*** Opening Material provided ***
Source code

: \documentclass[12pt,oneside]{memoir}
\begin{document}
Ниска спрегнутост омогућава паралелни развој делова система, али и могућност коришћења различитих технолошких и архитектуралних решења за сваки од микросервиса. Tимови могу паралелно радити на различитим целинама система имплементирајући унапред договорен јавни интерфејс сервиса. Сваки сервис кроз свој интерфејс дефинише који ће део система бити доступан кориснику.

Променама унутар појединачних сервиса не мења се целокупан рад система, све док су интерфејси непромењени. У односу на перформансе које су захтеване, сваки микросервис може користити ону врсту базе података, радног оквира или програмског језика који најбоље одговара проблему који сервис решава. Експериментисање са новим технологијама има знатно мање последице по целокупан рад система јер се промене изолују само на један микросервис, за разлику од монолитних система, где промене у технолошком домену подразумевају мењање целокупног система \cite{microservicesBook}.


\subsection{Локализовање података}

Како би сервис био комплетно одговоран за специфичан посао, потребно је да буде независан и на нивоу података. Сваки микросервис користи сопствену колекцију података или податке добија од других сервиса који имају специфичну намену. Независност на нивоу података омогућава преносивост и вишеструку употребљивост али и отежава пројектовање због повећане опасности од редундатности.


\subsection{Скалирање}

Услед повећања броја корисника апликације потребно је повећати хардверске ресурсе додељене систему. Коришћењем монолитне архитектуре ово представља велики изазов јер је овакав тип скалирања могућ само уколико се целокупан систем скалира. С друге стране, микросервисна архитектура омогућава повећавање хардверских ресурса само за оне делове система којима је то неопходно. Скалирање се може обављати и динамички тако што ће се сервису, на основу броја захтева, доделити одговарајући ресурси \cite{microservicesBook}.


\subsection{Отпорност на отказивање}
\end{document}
*** Closing Material provided ***
*** Opening Material provided ***
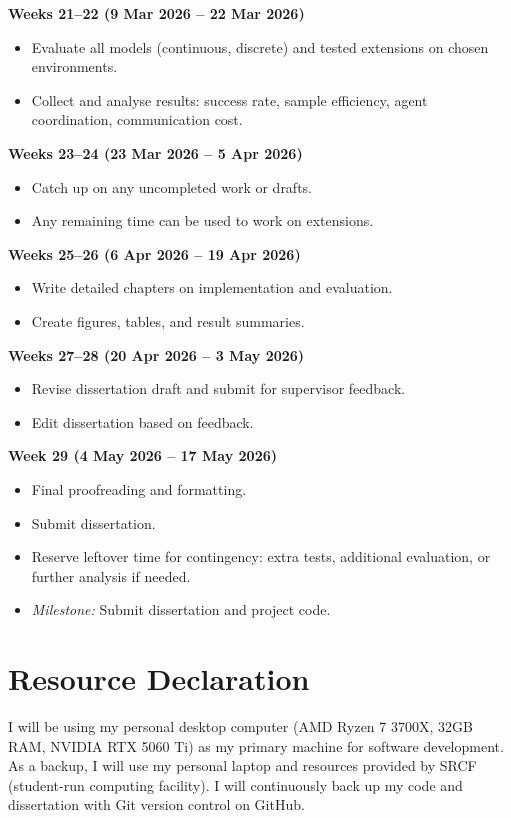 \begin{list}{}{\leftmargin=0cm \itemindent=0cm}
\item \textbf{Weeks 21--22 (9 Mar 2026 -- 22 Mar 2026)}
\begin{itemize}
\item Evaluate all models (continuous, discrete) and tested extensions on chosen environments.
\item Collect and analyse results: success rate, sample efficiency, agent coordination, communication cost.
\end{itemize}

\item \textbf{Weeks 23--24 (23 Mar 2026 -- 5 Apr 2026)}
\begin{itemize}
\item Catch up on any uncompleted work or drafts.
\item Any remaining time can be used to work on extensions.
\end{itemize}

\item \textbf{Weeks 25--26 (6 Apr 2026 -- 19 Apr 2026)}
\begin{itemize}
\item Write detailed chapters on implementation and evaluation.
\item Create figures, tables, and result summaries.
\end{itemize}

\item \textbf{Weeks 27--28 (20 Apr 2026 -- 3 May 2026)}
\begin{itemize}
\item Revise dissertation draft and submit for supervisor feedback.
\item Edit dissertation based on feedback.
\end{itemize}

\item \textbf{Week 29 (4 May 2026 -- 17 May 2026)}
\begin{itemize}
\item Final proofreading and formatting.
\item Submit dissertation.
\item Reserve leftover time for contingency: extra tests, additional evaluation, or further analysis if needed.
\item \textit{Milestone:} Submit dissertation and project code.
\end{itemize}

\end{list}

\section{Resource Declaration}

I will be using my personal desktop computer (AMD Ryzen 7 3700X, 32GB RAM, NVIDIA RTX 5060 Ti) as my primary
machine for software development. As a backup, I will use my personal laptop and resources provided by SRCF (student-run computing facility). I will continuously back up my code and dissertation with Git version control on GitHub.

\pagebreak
*** Closing Material provided ***
▶ _Task to carry out_:
Find all the lines with "dissertation" in the data and copy them.

▶ _Exercise answer_:
\item Revise dissertation draft and submit for supervisor feedback.
\item Edit dissertation based on feedback.
\item Submit dissertation.
\item \textit{Milestone:} Submit dissertation and project code.
machine for software development. As a backup, I will use my personal laptop and resources provided by SRCF (student-run computing facility). I will continuously back up my code and dissertation with Git version control on GitHub.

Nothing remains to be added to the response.